Can the crisis really all be over now? In the short term, the answer to that would seem to be yes, or “nai”, to use the word of the moment. The European Central Bank will make emergency funding available to the Greek banks, which will save them from certain collapse. That, in turn, will restore some confidence to the Greek economy.

This however, is merely a start on a long and hard road for the Greek people, some of whom have endured great hardship during this crisis (one wonders what the reaction of the British people might be to a cash machine limit of about £50 per day).  State-run enterprises will shed labour and unemployment will go up. Some will be privatised. Some taxes will rise, and there is likely to be a further squeeze on Greek public services. Every kind of market is due to be liberalised under the guidance of the IMF and EU.  Even if the rich paid their taxes and waste and corruption is eliminated did, such is the scale of the adjustments required that they will affect the lives of every Greek citizen, some dramatically.

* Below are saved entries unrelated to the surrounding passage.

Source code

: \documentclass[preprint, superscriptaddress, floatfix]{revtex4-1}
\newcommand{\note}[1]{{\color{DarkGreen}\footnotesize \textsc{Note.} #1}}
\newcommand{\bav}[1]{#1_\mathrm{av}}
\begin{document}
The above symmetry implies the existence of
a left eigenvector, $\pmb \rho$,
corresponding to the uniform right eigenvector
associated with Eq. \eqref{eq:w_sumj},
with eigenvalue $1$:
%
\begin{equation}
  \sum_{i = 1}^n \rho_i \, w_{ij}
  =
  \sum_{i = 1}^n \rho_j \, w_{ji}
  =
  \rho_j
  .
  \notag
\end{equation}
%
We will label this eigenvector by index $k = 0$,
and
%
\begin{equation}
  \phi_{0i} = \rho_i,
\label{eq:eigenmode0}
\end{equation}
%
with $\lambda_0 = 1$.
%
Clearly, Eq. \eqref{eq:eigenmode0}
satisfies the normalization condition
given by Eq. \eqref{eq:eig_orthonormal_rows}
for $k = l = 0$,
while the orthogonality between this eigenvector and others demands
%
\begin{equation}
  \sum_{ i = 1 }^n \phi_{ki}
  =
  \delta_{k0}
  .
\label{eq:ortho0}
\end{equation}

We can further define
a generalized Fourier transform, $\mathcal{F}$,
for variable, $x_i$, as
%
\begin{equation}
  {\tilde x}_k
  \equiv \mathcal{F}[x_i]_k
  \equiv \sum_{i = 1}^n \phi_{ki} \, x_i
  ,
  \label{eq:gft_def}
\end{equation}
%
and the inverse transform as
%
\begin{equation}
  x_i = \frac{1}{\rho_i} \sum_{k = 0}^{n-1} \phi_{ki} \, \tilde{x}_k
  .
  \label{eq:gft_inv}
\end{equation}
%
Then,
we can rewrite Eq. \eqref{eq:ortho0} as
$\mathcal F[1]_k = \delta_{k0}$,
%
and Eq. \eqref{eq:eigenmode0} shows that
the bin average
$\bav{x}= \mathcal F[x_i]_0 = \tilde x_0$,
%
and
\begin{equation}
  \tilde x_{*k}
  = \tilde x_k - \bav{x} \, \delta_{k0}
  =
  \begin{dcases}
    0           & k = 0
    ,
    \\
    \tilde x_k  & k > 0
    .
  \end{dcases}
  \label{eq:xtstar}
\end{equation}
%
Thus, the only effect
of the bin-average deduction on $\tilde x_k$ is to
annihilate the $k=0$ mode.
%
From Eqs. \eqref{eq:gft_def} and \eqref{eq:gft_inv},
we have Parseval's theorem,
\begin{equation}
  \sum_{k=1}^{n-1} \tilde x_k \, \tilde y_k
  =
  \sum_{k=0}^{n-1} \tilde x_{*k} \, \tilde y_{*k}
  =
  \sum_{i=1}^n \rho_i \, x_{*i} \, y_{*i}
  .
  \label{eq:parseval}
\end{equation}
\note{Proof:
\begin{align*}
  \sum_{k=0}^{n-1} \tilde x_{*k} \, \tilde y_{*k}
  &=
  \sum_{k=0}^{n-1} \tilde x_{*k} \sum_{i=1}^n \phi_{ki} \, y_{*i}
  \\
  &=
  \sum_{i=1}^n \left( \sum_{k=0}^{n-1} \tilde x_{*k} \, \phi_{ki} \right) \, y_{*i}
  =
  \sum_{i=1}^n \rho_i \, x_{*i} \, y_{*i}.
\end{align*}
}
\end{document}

Which is where the trouble may start. When the cuts do take hold, then there will be riots. There will be strikes. There may be a new political movement outflanking Syriza on the left. There will be elections in which a party can come to power which once again renounces Greece’s obligations.

Timing is all in this, and there should be no increase in austerity that simply plunges the Greek economy into a death spiral and would make the debt burden worse; but there does have to be structural change and it needs to start now. Greece’s problems are not actually financial and much as economic and industrial; it is a nation that is fundamentally uncompetitive, and which has found itself in a currency union with the strongest of the European economies, Germany. Unless Greece starts to export more and earn its living in the world, it will simply run up more debts – assuming it can find people to lend to it – and end up in the same pickle. That might also be true if it brought back the drachma and indulged in a bout of devaluation and inflation.

Much is made of this being an "undemocratic" process; yet the Greek people have a choice – the euro or reform. The essence of democracy is being able to make a choice, even if it is an unpalatable one. Now they have made their choice let’s hope they stick to it. If not, then Germany has voters, too, and they have choice as to whether they want to say “Ja” forever.

Economics is a Greek word in its origins, meaning “rules of the house”, appropriately enough. Now the Greeks have to stick to the euro’s rules.